Large agencies’ new business spend bounces back; small agencies’ success rates fall
Every year, new business consultancy JFDI partners with pollsters Opinium to create their New Business Barometer report. Following the release of this year’s report, we delve into its key findings and what they say about how agencies bounced back in 2021.
/ Razvan Chisu via Unsplash
This year’s New Business Barometer report has been released, bringing together data on the spend, successes, and struggles of new business professionals in the UK. Produced by new business specialists JFDI in partnership with strategic insights agency Opinium, it draws on a recent questionnaire completed by 116 new business professionals.
Comparing this year’s data with five previous yearly iterations, the report tells a story of how the new business role has changed over that period in response to macro and market factors, as well as in-industry (and in-agency) developments.
The pandemic bounce-back
This year, Covid-19 continues to loom large. It was listed as a top consideration impacting new business professionals alongside Brexit – although, encouragingly, both were cited less often than in last year’s report.

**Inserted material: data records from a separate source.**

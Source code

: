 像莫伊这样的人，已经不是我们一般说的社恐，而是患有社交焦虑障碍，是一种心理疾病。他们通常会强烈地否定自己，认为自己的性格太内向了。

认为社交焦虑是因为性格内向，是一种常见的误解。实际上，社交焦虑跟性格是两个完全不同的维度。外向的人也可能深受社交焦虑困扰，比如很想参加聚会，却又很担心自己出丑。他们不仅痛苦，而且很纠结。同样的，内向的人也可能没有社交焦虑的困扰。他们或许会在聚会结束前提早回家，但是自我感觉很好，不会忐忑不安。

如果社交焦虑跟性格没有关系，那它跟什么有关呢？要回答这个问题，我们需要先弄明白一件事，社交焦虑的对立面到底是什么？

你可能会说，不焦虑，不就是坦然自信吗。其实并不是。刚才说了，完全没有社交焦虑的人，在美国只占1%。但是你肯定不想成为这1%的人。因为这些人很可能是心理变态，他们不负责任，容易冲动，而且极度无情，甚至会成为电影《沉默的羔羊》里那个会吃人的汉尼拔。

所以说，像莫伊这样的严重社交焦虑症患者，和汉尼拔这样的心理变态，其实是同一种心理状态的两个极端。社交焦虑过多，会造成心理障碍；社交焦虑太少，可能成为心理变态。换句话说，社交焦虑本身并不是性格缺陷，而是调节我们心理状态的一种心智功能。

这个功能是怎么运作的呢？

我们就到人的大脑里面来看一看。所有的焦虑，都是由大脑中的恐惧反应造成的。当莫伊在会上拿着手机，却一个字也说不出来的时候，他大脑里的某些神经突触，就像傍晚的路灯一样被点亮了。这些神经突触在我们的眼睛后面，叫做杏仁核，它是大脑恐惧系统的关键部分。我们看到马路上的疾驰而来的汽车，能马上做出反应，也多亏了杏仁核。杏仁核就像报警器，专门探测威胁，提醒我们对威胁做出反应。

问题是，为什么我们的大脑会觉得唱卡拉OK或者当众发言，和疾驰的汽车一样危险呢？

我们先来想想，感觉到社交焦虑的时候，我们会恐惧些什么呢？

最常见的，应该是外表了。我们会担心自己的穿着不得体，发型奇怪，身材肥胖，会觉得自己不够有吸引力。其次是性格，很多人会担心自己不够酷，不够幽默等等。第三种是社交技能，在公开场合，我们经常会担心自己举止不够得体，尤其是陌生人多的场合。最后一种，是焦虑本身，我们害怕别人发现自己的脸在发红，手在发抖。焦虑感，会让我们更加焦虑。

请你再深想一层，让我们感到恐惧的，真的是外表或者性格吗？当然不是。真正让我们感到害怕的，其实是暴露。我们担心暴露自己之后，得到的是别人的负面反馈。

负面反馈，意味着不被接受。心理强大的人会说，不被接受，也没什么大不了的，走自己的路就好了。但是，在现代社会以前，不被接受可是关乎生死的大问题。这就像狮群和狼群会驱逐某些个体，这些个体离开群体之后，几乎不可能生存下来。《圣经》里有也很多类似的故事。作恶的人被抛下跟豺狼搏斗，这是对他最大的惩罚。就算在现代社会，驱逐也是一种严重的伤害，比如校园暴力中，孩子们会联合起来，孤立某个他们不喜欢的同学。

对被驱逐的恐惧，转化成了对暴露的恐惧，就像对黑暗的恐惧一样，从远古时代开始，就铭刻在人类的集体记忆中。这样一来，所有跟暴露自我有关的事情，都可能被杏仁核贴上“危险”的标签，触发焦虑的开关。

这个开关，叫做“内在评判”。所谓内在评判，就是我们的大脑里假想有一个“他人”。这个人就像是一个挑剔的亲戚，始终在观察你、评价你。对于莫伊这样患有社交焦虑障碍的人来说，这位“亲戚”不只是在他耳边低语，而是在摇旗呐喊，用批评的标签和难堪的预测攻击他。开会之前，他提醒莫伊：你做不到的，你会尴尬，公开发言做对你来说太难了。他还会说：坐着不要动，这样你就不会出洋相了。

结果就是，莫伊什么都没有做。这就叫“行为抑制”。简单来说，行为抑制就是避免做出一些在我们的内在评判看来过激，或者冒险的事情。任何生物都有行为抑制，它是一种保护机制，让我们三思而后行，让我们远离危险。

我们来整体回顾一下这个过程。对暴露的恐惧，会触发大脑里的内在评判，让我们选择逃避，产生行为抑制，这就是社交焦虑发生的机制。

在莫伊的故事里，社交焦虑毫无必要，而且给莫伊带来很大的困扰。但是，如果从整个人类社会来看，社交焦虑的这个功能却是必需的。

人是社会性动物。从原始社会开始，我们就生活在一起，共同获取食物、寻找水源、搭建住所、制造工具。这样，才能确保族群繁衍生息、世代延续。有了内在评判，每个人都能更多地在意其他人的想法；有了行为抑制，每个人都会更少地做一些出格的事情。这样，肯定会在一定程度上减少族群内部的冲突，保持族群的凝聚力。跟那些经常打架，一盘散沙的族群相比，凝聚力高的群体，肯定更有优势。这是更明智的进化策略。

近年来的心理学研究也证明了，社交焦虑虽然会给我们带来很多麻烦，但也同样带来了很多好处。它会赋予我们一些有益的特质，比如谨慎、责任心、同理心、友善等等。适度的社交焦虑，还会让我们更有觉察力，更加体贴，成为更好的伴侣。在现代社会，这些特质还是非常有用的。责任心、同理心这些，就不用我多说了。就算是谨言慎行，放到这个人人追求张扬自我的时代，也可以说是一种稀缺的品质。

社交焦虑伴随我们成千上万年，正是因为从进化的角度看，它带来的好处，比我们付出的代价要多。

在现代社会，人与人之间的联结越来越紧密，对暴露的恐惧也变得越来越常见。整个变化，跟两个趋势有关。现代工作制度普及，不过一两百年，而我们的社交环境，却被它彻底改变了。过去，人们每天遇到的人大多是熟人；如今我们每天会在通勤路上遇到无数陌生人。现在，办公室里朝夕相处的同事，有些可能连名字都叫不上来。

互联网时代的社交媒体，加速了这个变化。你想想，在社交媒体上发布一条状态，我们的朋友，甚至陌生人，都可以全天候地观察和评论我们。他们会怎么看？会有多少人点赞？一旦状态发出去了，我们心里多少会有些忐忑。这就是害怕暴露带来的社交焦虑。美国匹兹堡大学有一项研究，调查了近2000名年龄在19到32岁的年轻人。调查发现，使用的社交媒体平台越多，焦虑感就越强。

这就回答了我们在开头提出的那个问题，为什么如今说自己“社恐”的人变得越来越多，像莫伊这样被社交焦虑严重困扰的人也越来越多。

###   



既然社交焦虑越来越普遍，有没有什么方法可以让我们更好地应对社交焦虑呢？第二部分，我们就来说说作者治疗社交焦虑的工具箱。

The report divides respondents according to size: small (less than 50 workers); medium (50-150) and large (more than 150). The previous report, which focused on 2020, showed that large agencies had massively reduced their average new business revenue targets, while small and medium agencies’ targets stayed relatively constant. This year, those large agencies’ new business revenue targets rebounded substantially – a 116% growth to £6.39m, exceeding 2019’s average. Medium-sized agencies stayed roughly constant on this metric, while small agencies’ targets fell for the second year in a row (by 22% compared with 2020).
Spends and successes
Metrics on allocated marketing spend tell a similar story: for large agencies, it’s bigger than it’s been in the report’s history, up 55% compared with last year. Medium agencies seem to have held back slightly, with a slight reduction in spend; but small agencies have continued an upward trend (up 25%).
This long-term upward trend for small agencies has resulted in them spending a much higher portion of their new business revenue targets on marketing efforts – 13% compared with 9% for medium and 6% for large agencies. Smaller agencies are also pursuing more opportunities, while large and medium agencies have decreased activity here compared with 2020 (where activity spiked). Only small agencies have increased the number of opportunities they’re going for, with a slight (2%) hike.
Conversion rates are highest for large agencies, converting 43% of opportunities to pitches and 50% of those pitches into wins. Success rates were lowest for small agencies.
Strategies and priorities
When asked about their prospecting strategies, marketing as sales engagement; management network connections; and forming alliances and partnerships all ranked as important across the groups – with partnerships particularly important for smaller agencies. Referrals, intermediaries and lead generation agencies have continued to decrease in importance.
As for the priorities of their new business activities, filling the pipeline was salient for all groups – but less important for smaller companies, for whom growing existing clients has become more important.
Challenges and opportunities
The most frequently-cited reason for unsuccessful pitches was said to be the withdrawal of budgets – although equally many said that they rarely received feedback on failed pitches. In-agency challenges clustered around resourcing and pitch difficulties.
As for improving performance, larger agencies reported that they’re focusing on growing the clients they have, finding better-quality prospects, and fostering a new business mentality across their organizations. Small and medium agencies reported focusing more on their prospecting strategies, improving pitches, and agency marketing.
What does it all mean?
JFDI’s managing director Camilla Honey says that the message is that smart new business work increasingly requires a sensitivity of approach. “Those who are responsible for new business in agencies are having to become much smarter about how they approach it,” she says, adding that there’s an increased focus on “developing differentiated prospecting strategies and more creative marketing initiatives.”
Opinium’s Josh Glendenning adds that understanding the landscape is key. “As an agency ourselves, we know it’s vital to continually refine, optimize, and evolve our offering,” he says. “We and other agencies have had to do this like never before over the past two years. This year’s Barometer has given us the opportunity to measure and track these changes.”
In a recent session with members of The Drum Network, our panel of new business managers agreed. Said Sara Lilley of 2Heads: “data creates advantage and as agencies deliberate marketing spend and sales strategy for FY23, having access to a report such as the JFDI Opinium Business Barometer can make all the difference. For us, their insight into top prospecting strategies and the shifting variance of approach is invaluable for our business development teams.”